The country had been assaulted 10 days earlier, rocked to its constitutional foundation. The world had changed on 9/11. Braves at Mets, staged 10 days later, was an early step in recovery and toward accepting our altered reality. It was the first professional sporting event in the five boroughs after the attacks that pierced the city's sense of safety. And the home run by the Mets catcher and most political member was the keynote address of the evening.
In its own way, the home run was as powerful as the "God Bless America" evening. The Mets were a long shot before the evening began. Piazza's long shot made them less of one. But its greater effect was as a release.
The public had dared to gather again en mass -- 41,235 people paid the price of admission, 7,000 of them purchased their tickets that day.
A Braves victory, a common element in Mets seasons in those days, probably wouldn't have spoiled the evening. But Piazza made the evening an indelible entry in the memories of any who witnessed it.
The evening was like no other at Shea -- a catharsis in every way -- well before he swung at a 1-2 fastball delivered by reliever Steve Karsay. His formidable power launched a fly ball that caromed off an elevated television camera beyond the outfield wall just left of center.
"I'm so happy I gave these people something to cheer," Piazza said. "So proud to be part of it."
"It was like Casey coming to the plate. It's one of those moments everybody on the bench thinks it's going to happen," teammate Todd Zeile said.
Piazza made many memories in his time with the Mets -- May 23, 1998 through the 2005 season, most of them with his bat. He drove in at least one run in 15 consecutive games in 2000, the longest streak in the big leagues since 1922. A year earlier, he had established a franchise record for single-season RBIs, 124. Though he played in merely eight seasons with the Mets and ranks ninth in at-bats in their history, he hit the second-most home runs -- 220. Only Darryl Strawberry (252) has hit more.
The home run Piazza hit at Shea on May 5, 2004 was the 352nd he had hit as a catcher and made him the No. 1 slugger at his position. By the time he retired after last season, he had hit 394 as a catcher and 427 in his career.

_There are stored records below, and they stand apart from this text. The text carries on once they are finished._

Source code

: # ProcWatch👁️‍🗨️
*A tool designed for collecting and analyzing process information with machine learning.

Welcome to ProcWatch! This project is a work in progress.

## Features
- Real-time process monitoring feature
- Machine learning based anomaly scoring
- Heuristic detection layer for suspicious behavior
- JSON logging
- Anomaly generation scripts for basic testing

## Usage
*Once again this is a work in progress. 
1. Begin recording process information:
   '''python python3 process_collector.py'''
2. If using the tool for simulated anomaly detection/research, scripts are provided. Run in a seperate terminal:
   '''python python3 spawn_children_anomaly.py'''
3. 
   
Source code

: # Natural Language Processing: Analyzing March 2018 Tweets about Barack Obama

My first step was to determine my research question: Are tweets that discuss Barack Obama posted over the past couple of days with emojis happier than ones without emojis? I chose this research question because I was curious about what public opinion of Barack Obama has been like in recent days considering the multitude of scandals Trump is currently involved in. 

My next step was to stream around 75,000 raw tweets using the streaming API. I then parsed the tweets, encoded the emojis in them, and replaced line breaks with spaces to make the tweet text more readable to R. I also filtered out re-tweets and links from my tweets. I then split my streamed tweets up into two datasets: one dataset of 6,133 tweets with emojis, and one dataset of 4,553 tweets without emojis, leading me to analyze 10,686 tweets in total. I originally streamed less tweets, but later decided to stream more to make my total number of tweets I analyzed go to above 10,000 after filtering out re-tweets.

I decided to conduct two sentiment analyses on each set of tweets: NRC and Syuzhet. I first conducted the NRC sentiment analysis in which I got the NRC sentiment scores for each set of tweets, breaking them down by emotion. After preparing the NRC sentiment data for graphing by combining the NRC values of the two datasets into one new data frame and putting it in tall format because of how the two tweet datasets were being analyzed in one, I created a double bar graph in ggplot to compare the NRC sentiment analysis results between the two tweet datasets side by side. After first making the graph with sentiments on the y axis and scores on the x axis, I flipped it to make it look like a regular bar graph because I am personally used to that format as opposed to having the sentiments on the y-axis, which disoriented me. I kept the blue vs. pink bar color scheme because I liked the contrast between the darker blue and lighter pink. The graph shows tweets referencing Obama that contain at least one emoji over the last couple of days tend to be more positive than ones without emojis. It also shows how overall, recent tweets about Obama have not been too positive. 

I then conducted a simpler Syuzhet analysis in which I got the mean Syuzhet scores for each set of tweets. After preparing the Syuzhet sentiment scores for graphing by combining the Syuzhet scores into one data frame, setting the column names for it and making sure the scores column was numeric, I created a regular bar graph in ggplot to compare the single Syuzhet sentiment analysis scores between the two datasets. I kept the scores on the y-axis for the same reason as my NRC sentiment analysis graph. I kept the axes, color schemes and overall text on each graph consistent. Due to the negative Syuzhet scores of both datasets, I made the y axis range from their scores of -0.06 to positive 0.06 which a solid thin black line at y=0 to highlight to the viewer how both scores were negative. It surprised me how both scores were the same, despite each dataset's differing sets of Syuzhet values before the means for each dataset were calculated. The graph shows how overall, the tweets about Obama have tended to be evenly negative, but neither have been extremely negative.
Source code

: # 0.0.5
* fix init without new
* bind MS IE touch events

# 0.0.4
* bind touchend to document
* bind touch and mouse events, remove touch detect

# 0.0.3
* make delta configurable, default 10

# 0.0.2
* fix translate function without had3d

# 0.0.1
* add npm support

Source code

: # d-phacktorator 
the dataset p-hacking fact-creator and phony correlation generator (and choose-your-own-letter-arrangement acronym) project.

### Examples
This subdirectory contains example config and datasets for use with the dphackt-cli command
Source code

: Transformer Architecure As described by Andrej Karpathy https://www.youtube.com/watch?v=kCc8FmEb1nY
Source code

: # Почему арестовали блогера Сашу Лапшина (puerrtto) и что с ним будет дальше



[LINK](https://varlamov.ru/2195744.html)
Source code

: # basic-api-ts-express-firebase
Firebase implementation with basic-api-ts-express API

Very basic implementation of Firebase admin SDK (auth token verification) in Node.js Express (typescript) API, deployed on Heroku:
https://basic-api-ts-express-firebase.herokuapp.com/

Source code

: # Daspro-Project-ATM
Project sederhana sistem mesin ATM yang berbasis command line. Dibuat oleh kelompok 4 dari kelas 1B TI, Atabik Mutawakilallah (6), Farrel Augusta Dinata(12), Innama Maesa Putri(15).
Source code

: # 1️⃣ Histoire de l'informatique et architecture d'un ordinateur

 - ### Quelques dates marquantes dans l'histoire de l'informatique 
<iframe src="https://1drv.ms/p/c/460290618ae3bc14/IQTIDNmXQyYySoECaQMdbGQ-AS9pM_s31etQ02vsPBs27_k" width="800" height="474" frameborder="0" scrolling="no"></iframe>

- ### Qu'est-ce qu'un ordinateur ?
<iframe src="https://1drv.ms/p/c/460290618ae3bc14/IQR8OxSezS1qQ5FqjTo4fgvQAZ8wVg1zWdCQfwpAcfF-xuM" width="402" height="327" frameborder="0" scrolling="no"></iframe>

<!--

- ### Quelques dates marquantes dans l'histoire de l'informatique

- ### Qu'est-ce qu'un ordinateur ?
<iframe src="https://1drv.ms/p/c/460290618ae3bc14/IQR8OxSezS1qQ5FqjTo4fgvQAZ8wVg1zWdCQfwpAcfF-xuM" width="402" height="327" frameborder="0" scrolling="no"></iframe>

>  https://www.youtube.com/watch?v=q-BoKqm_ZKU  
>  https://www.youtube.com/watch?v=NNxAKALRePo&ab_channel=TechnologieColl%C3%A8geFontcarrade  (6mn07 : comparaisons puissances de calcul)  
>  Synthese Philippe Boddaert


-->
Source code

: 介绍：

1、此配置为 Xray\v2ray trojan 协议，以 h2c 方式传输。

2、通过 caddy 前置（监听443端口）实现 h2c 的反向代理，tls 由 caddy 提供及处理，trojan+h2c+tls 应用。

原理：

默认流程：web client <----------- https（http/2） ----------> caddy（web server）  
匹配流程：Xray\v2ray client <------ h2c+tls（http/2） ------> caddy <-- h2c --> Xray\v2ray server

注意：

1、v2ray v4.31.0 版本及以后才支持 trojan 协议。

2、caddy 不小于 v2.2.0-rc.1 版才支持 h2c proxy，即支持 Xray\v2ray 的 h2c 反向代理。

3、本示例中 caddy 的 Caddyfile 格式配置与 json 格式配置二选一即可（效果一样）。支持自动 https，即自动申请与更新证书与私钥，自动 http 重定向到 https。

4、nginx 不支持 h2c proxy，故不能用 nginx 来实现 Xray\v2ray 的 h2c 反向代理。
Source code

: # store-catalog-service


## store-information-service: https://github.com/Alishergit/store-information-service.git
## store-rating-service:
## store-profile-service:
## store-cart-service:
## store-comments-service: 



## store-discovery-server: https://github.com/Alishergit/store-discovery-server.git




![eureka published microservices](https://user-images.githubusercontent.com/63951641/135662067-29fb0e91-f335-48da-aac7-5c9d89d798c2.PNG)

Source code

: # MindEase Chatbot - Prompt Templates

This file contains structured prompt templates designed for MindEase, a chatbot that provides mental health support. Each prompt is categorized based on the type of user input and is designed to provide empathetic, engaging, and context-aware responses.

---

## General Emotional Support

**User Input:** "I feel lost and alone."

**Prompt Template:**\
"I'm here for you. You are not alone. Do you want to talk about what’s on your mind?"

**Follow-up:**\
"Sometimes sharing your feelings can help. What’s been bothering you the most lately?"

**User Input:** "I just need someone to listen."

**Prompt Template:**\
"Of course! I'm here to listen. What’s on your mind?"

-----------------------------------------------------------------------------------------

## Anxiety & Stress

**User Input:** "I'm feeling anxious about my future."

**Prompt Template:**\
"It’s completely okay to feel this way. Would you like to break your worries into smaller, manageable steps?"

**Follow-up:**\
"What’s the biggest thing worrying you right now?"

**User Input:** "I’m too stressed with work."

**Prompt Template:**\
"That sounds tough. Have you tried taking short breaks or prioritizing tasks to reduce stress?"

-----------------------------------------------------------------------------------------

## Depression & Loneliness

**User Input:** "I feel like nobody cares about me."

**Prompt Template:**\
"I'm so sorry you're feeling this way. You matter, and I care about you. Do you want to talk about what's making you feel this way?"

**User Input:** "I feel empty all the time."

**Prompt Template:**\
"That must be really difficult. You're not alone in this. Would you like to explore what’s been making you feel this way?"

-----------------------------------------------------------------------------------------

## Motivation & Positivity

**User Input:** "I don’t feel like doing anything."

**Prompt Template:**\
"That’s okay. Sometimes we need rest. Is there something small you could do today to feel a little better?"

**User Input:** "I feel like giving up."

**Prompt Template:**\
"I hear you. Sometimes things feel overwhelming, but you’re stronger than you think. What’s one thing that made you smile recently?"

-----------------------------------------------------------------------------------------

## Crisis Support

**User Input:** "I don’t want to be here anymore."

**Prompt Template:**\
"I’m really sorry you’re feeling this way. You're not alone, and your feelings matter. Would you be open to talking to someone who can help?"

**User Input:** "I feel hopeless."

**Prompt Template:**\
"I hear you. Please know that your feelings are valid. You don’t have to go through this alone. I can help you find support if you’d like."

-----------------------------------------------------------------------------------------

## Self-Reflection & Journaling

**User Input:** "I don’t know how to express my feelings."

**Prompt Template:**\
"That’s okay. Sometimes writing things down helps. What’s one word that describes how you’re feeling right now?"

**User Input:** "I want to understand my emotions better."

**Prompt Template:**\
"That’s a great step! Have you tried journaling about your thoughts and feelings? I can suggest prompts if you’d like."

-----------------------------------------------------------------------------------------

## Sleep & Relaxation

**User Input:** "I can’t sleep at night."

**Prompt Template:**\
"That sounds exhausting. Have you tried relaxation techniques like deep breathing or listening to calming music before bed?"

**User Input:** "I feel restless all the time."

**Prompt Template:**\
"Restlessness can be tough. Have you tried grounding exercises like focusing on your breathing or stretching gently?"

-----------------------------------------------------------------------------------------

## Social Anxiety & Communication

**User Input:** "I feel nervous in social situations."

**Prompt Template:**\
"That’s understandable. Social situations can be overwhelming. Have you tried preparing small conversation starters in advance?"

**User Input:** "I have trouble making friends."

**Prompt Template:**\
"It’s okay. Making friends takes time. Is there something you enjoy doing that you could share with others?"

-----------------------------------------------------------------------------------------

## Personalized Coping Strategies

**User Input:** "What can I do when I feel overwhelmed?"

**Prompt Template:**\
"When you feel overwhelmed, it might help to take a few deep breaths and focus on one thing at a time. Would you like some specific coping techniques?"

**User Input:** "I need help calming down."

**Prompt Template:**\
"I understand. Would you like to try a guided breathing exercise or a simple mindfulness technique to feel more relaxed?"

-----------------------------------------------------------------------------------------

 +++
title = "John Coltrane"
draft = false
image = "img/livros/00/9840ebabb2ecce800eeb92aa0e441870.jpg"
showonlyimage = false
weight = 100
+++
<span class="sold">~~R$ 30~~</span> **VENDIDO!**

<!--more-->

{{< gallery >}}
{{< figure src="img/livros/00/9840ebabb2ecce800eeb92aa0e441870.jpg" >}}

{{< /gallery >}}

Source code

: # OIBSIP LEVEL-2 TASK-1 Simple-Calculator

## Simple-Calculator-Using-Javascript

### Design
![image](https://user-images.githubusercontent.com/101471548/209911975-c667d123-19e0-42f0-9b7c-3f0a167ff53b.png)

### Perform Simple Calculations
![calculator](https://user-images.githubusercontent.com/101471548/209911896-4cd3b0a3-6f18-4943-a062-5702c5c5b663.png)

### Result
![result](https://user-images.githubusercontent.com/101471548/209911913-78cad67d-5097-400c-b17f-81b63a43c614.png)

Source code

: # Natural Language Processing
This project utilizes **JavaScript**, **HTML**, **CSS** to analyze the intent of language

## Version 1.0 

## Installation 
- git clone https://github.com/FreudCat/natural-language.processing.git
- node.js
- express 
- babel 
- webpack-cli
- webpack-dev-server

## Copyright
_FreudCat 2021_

The numbers he has produced, the power that produced the numbers and his often heroic hitting earned Piazza a characterization that almost has become an official part of his baseball identity -- the greatest hitting catcher of all time. When his retirement became official in May, former teammates and adversaries used the phrase matter of factly and raved about their personal experiences with Piazza.
"But you knew when he was in the park," Billy Wagner said. "You could hear him take BP. There are about six or seven guys in my time you could hear the difference when they stepped into the cage -- Mike, [Gary] Sheffield, Mo [Moises Alou], Big Mac [Mark McGwire], [Barry] Bonds."
"If you made a mistake to Mike Piazza," Curt Schilling said, "it wasn't like a mistake to anyone else ... it was like committing suicide right on the mound."
His adversaries and colleagues often were in awe of him. Witness the words of John Stearns, a Mets coach in 2000. A television microphone picked up Stearns' comment after a typically scorched hit by Piazza during the NLCS: "The monster is out of the cage."
"He's a tank and the rest of us are pea-shooters," Lenny Harris once said. "That thing they say about 'You can only hope to contain him' ... that had to start with Piazza. You can't stop him, you know that. He's done some things, hit some balls you have to see to believe and even then you don't believe them."